Cuanto más cerca estamos de las elecciones de octubre, más se acentúa el nuevo clima de época que empieza a sentirse en el país. Los distintos actores sociales se manifiestan explícita y fácticamente sobre el nuevo Gobierno del Frente de Todos. Pareciera que quienes formaron parte de la alianza de poder de derecha que aún gobierna el país, quieren acomodarse a las nuevas circunstancias. Hacen buena letra antes que Alberto Fernández haya asumido. “Tuve un baño de peronismo”, graficó Miguel Acevedo, el presidente de la poderosa Unión Industrial Argentina (UIA), entidad que no se caracteriza por defender los intereses de las PyMEs, y menos aún de los sectores populares. Y como si fuese poco, dejó plantado al presidente Mauricio Macri en una reunión que había organizado la propia UIA; cuando el Presidente debía hablar, Acevedo se fue.

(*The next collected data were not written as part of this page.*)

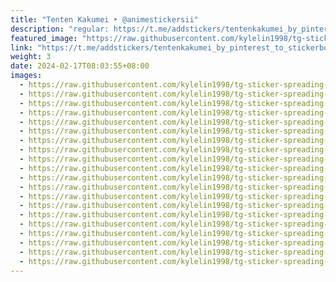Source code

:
 ```yaml
---
title: "Tenten Kakumei ‣ @animestickersii"
description: "regular: https://t.me/addstickers/tentenkakumei_by_pinterest_to_stickerbot"
featured_image: "https://raw.githubusercontent.com/kylelin1998/tg-sticker-spreading-worldwide-images/main/img/d71eaf74-b2bd-42f2-bb22-617447d8fbbc.jpg"
link: "https://t.me/addstickers/tentenkakumei_by_pinterest_to_stickerbot"
weight: 3
date: 2024-02-17T08:03:55+08:00
images:
  - https://raw.githubusercontent.com/kylelin1998/tg-sticker-spreading-worldwide-images/main/img/d71eaf74-b2bd-42f2-bb22-617447d8fbbc.jpg
  - https://raw.githubusercontent.com/kylelin1998/tg-sticker-spreading-worldwide-images/main/img/a4436d28-8b86-475c-8a07-c79b3123adbe.jpg
  - https://raw.githubusercontent.com/kylelin1998/tg-sticker-spreading-worldwide-images/main/img/29810def-3b69-4130-b2de-060c14a1f3ff.jpg
  - https://raw.githubusercontent.com/kylelin1998/tg-sticker-spreading-worldwide-images/main/img/887ac26d-1172-4019-9ae3-93137c009bbd.jpg
  - https://raw.githubusercontent.com/kylelin1998/tg-sticker-spreading-worldwide-images/main/img/46538877-9fc6-47dd-bb2c-eeb1e88cdb80.jpg
  - https://raw.githubusercontent.com/kylelin1998/tg-sticker-spreading-worldwide-images/main/img/2a2d24f5-a7fc-45ea-9a48-fe31be9fe50b.jpg
  - https://raw.githubusercontent.com/kylelin1998/tg-sticker-spreading-worldwide-images/main/img/ded2a6ab-4daa-45c8-bea1-e14ec5fe0a9b.jpg
  - https://raw.githubusercontent.com/kylelin1998/tg-sticker-spreading-worldwide-images/main/img/c054803f-f028-4e9f-926d-92ee4859900b.jpg
  - https://raw.githubusercontent.com/kylelin1998/tg-sticker-spreading-worldwide-images/main/img/3bd95fa1-dca1-4af7-aec7-cce46347eb75.jpg
  - https://raw.githubusercontent.com/kylelin1998/tg-sticker-spreading-worldwide-images/main/img/e1d6d842-0086-4b26-b6a6-1d69ba5168f2.jpg
  - https://raw.githubusercontent.com/kylelin1998/tg-sticker-spreading-worldwide-images/main/img/403a0e2a-3053-4934-a359-15ab0161f09f.jpg
  - https://raw.githubusercontent.com/kylelin1998/tg-sticker-spreading-worldwide-images/main/img/809d5cbc-c961-4f41-a3f0-b7f3fa0e9592.jpg
  - https://raw.githubusercontent.com/kylelin1998/tg-sticker-spreading-worldwide-images/main/img/ad364eb3-eadb-4cc4-a368-29d43e4845fb.jpg
  - https://raw.githubusercontent.com/kylelin1998/tg-sticker-spreading-worldwide-images/main/img/d08e758c-9376-4685-b01c-4da6c51046e3.jpg
  - https://raw.githubusercontent.com/kylelin1998/tg-sticker-spreading-worldwide-images/main/img/06d427e8-2efb-4c86-88ce-40129793fa12.jpg
  - https://raw.githubusercontent.com/kylelin1998/tg-sticker-spreading-worldwide-images/main/img/31cd23ad-c375-4655-bde0-6645f4107acc.jpg
  - https://raw.githubusercontent.com/kylelin1998/tg-sticker-spreading-worldwide-images/main/img/bc6c5507-2397-43d1-a4ca-270169b9b16f.jpg
  - https://raw.githubusercontent.com/kylelin1998/tg-sticker-spreading-worldwide-images/main/img/d4b3bd5c-18f5-4a21-bdcf-cbb8347673d9.jpg
  - https://raw.githubusercontent.com/kylelin1998/tg-sticker-spreading-worldwide-images/main/img/f0d78c95-cc46-4b13-a0ed-01cd143cdc3b.jpg
  - https://raw.githubusercontent.com/kylelin1998/tg-sticker-spreading-worldwide-images/main/img/d2d633e8-e607-4c79-b044-c0ab6ff81fa9.jpg
---
```

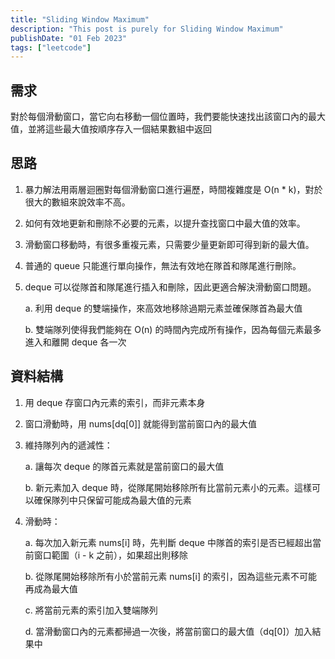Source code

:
 ```yaml
---
title: "Sliding Window Maximum"
description: "This post is purely for Sliding Window Maximum"
publishDate: "01 Feb 2023"
tags: ["leetcode"]
---
```


## 需求
對於每個滑動窗口，當它向右移動一個位置時，我們要能快速找出該窗口內的最大值，並將這些最大值按順序存入一個結果數組中返回

## 思路
1. 暴力解法用兩層迴圈對每個滑動窗口進行遍歷，時間複雜度是 O(n * k)，對於很大的數組來說效率不高。

2. 如何有效地更新和刪除不必要的元素，以提升查找窗口中最大值的效率。

3. 滑動窗口移動時，有很多重複元素，只需要少量更新即可得到新的最大值。

4. 普通的 queue 只能進行單向操作，無法有效地在隊首和隊尾進行刪除。

5. deque 可以從隊首和隊尾進行插入和刪除，因此更適合解決滑動窗口問題。
   
    a. 利用 deque 的雙端操作，來高效地移除過期元素並確保隊首為最大值

    b. 雙端隊列使得我們能夠在 O(n) 的時間內完成所有操作，因為每個元素最多進入和離開 deque 各一次

## 資料結構
1. 用 deque 存窗口內元素的索引，而非元素本身

2. 窗口滑動時，用 nums[dq[0]] 就能得到當前窗口內的最大值

3. 維持隊列內的遞減性：

   a. 讓每次 deque 的隊首元素就是當前窗口的最大值

   b. 新元素加入 deque 時，從隊尾開始移除所有比當前元素小的元素。這樣可以確保隊列中只保留可能成為最大值的元素

4. 滑動時：

   a. 每次加入新元素 nums[i] 時，先判斷 deque 中隊首的索引是否已經超出當前窗口範圍（i - k 之前），如果超出則移除

   b. 從隊尾開始移除所有小於當前元素 nums[i] 的索引，因為這些元素不可能再成為最大值

   c. 將當前元素的索引加入雙端隊列

   d. 當滑動窗口內的元素都掃過一次後，將當前窗口的最大值（dq[0]）加入結果中
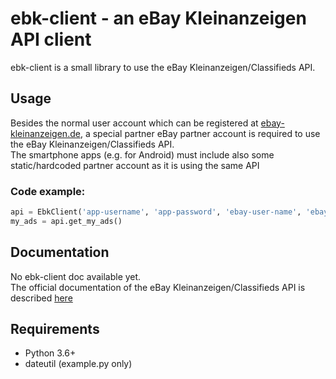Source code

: # ebk-client - an eBay Kleinanzeigen API client
ebk-client is a small library to use the eBay Kleinanzeigen/Classifieds API.  

## Usage
Besides the normal user account which can be registered at [ebay-kleinanzeigen.de](https://www.ebay-kleinanzeigen.de), a special partner eBay partner account is required to use the eBay Kleinanzeigen/Classifieds API.  
The smartphone apps (e.g. for Android) must include also some static/hardcoded partner account as it is using the same API

### Code example:
```python
api = EbkClient('app-username', 'app-password', 'ebay-user-name', 'ebay-user-password')
my_ads = api.get_my_ads()
```

## Documentation
No ebk-client doc available yet.  
The official documentation of the eBay Kleinanzeigen/Classifieds API is described [here](https://api.ebay-kleinanzeigen.de/docs/pages/home)

## Requirements
 * Python 3.6+
 * dateutil (example.py only)
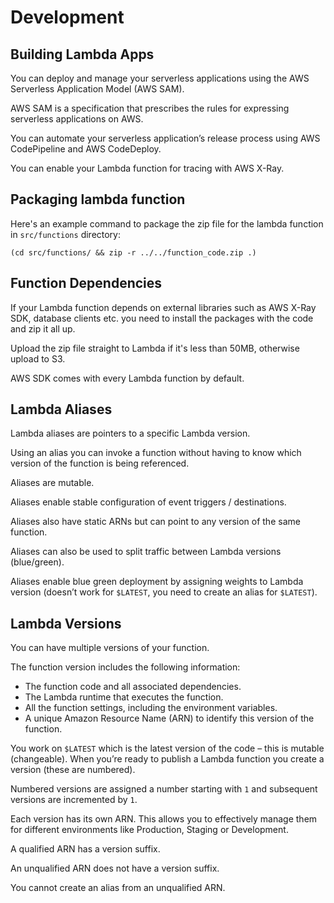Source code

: # Development

## Building Lambda Apps

You can deploy and manage your serverless applications using the AWS Serverless Application Model (AWS SAM).

AWS SAM is a specification that prescribes the rules for expressing serverless applications on AWS.

You can automate your serverless application’s release process using AWS CodePipeline and AWS CodeDeploy.

You can enable your Lambda function for tracing with AWS X-Ray.


## Packaging lambda function

Here's an example command to package the zip file for the lambda function in `src/functions` directory:
```shell
(cd src/functions/ && zip -r ../../function_code.zip .)
```


## Function Dependencies

If your Lambda function depends on external libraries such as AWS X-Ray SDK, database clients etc. you need to install the packages with the code and zip it all up.

Upload the zip file straight to Lambda if it's less than 50MB, otherwise upload to S3.

AWS SDK comes with every Lambda function by default.


## Lambda Aliases

Lambda aliases are pointers to a specific Lambda version.

Using an alias you can invoke a function without having to know which version of the function is being referenced.

Aliases are mutable.

Aliases enable stable configuration of event triggers / destinations.

Aliases also have static ARNs but can point to any version of the same function.

Aliases can also be used to split traffic between Lambda versions (blue/green).

Aliases enable blue green deployment by assigning weights to Lambda version (doesn’t work for `$LATEST`, you need to create an alias for `$LATEST`).


## Lambda Versions

You can have multiple versions of your function.

The function version includes the following information:
- The function code and all associated dependencies.
- The Lambda runtime that executes the function.
- All the function settings, including the environment variables.
- A unique Amazon Resource Name (ARN) to identify this version of the function.

You work on `$LATEST` which is the latest version of the code – this is mutable (changeable). When you’re ready to publish a Lambda function you create a version (these are numbered).

Numbered versions are assigned a number starting with `1` and subsequent versions are incremented by `1`.

Each version has its own ARN. This allows you to effectively manage them for different environments like Production, Staging or Development.

A qualified ARN has a version suffix.

An unqualified ARN does not have a version suffix.

You cannot create an alias from an unqualified ARN.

Alberto Fernández organiza verdaderas reuniones de trabajo que, a la vez, funcionan como grandes actos de campaña originales, en tanto lo posicionan como un Presidente con poder, frente a la cada vez más deshilachada figura de otro, ya vaciado de poder. Por eso los grandes empresarios que hasta hace dos meses pedían a gritos echar trabajadores sin indemnización, hoy reciben a Alberto en la sede de la UIA, como el oficialista CEO de FIAT, Cristiano Ratazzi. «No es tan grave», decía sobre la suspensión de trabajadores y la reducción de salarios generada por la política de Macri, que consideraba que “es la mejor de los últimos 70 años”. En cambio, el mensaje de Acevedo, el presidente de la UIA, ahora está alineado con el Frente de Todos: “Creemos que Alberto Fernández va a tener una mirada más productiva. Hay que apuntar a recuperar el consumo y la actividad. Después, pensar una estrategia productiva: créditos, reintegros, tasa estadística y una agenda más de largo plazo”. Primero recuperar el consumo y la actividad, después darse una estrategia productiva; increíble. Por si quedaban dudas del alineamiento institucional, aclaró: “No sé si Macri viene a la UIA, qué tipo de empatía podrá hacer con nosotros después de cuatro años. Fernández claramente es un candidato que se presta a escuchar. Es muy empático”.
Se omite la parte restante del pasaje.